If it's very urgent, you can remove the test right now. I can't code in next few days.

It isnt urgent. It only happens occasionally, and only happens on one site. Another one today.
https://travis-ci.org/wikimedia/pywikibot-core/jobs/37035200

(In reply to Sorawee Porncharoenwase from comment #1)

The easiest workaround is to remove the test, and when we come up with a
better test that guarantees that it won't cause a failure in any case, we
can add it later.

Another workaround is to simulate a stream of recentchanges / newpages
somehow to prevent insufficient recent change data.

The best 'quick' way to do this is move the test into a new class, and then in setUpClass skip the tests if there are not sufficient suitable recentchanges / newpages for the test to run against the live wiki.

@John Mark Vandenberg: class TestPageGenerators runs with family = 'wikipedia', code = 'en', doesn't it? Why should it run on test.wikidata?

Anyway, suppose that this bug really need to be fixed:

(In reply to John Mark Vandenberg from comment #3)

The best 'quick' way to do this is move the test into a new class, and then
in setUpClass skip the tests if there are not sufficient suitable
recentchanges / newpages for the test to run against the live wiki.

This is impossible because we don't know the future!

One way I can think of is that we might use multiprocessing to run the test while the main process wait for, say, fifteen seconds. If the process has not finished yet by that time, we terminate the process and assume that it works correctly.

(In reply to Sorawee Porncharoenwase from comment #4)

@John Mark Vandenberg: class TestPageGenerators runs with family =
'wikipedia', code = 'en', doesn't it? Why should it run on test.wikidata?

You're right; the test is supposed to be running against the site en.wikipedia.org, but a bug somewhere in pywikibot could mean that doesnt happen.

I find it hard to believe that en.wp doesnt have four namespace 0 edits on recentchanges for 10 minutes. In fact, 10 mins shouldnt even be required. If I understand correctly, this test is essentially asking the RC feed for four namespace 0 edits, any time in the past. This should always be an instant result.

(In reply to John Mark Vandenberg from comment #5)

recentchanges for 10 minutes. In fact, 10 mins shouldnt even be required.
If I understand correctly, this test is essentially asking the RC feed for
four namespace 0 edits, any time in the past. This should always be an
instant result.

This is wrong. RepeatingGenerator will ask the RC feed for the latest edit in the past (to be an indicator of "present") and three more edits in the future. Thus, it might not return an instant result for some sites. For English Wikipedia, however, it should return an instant result.
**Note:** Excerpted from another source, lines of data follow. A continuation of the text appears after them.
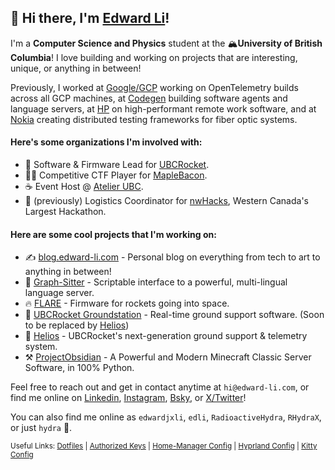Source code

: ## 👋 Hi there, I'm [Edward Li](https://www.edward-li.com/)!

I'm a **Computer Science and Physics** student at the 🏔**University of British Columbia**! I love building and working on projects that are interesting, unique, or anything in between! 

Previously, I worked at [Google/GCP](https://cloud.google.com/) working on OpenTelemetry builds across all GCP machines, at [Codegen](https://www.codegen.com/) building software agents and language servers, at [HP](https://www.hp.com/) on high-performant remote work software, and at [Nokia](https://www.nokia.com/) creating distributed testing frameworks for fiber optic systems.

#### Here's some organizations I'm involved with:
- 🚀 Software & Firmware Lead for [UBCRocket](https://www.ubcrocket.com/).
- 👨‍💻 Competitive CTF Player for [MapleBacon](https://maplebacon.org/).
- ☕ Event Host @ [Atelier UBC](https://www.atelier.ac/).
- 🌌 (previously) Logistics Coordinator for [nwHacks](https://nwhacks.io/), Western Canada's Largest Hackathon.

#### Here are some cool projects that I'm working on:
- ✍️ [blog.edward-li.com](https://blog.edward-li.com/) - Personal blog on everything from tech to art to anything in between!
- 🌲 [Graph-Sitter](https://github.com/codegen-sh/graph-sitter) - Scriptable interface to a powerful, multi-lingual language server.
- 🔥 [FLARE](https://github.com/UBC-Rocket/FLARE) - Firmware for rockets going into space.
- 📡 [UBCRocket Groundstation](https://github.com/UBC-Rocket/UBCRocketGroundStation) - Real-time ground support software. (Soon to be replaced by [Helios](https://github.com/UBC-Rocket/Helios))
- 🌇 [Helios](https://github.com/UBC-Rocket/Helios) - UBCRocket's next-generation ground support & telemetry system.
- ⚒ [ProjectObsidian](https://github.com/EdwardJXLi/ProjectObsidian) - A Powerful and Modern Minecraft Classic Server Software, in 100% Python.

Feel free to reach out and get in contact anytime at `hi@edward-li.com`, or find me online on [Linkedin](https://www.linkedin.com/in/edwardjxli/), [Instagram](https://www.instagram.com/edwardjxli/), [Bsky](https://bsky.app/profile/edward-li.com), or [X/Twitter](https://twitter.com/edwardjxli/)! 

You can also find me online as `edwardjxli`, `edli`, `RadioactiveHydra`, `RHydraX`, or just `hydra` 🐲.

<sub>Useful Links: [Dotfiles](https://github.com/EdwardJXLi/dotfiles) | [Authorized Keys](https://github.com/EdwardJXLi/authorized_keys) | [Home-Manager Config](https://github.com/EdwardJXLi/home-manager) | [Hyprland Config](https://github.com/EdwardJXLi/hypr-config) | [Kitty Config](https://github.com/EdwardJXLi/kitty-config)</sub>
OK. thanks for clarifying; it makes more sense now, but still doesnt explain how it might take 10 mins to fetch 3 namespace 0 edits in enwp.

One way to avoid the problem is to add a timeout to RepeatingGenerator, so the caller can prevent it from locking up forever if new data doesnt arrive.

This weekend I will add a parameter "timeout." It's not an elegant solution, though, because it would be just a workaround -- hiding the real problem without fixing it. Some people might even disagree with this workaround.

Couldn't we print additional information instead? I'd prefer that first to determine who's fault it is (if there are really only so few edits). For example start time would be interesting and if it had fetch any pages.

Change 171830 had a related patch set uploaded by John Vandenberg:
Disable cache for RepeatingGenerator tests

https://gerrit.wikimedia.org/r/171830

Change 171830 merged by jenkins-bot:
Disable cache for RepeatingGenerator tests

https://gerrit.wikimedia.org/r/171830

Im pretty sure this is fixed now. Sorry I didnt notice this earlier.

So what's the problem? Cache?

Yes. TestRequest was forcing all subsequent queries to return the same result, consisting of the same pages, so it would never find new pages to yield.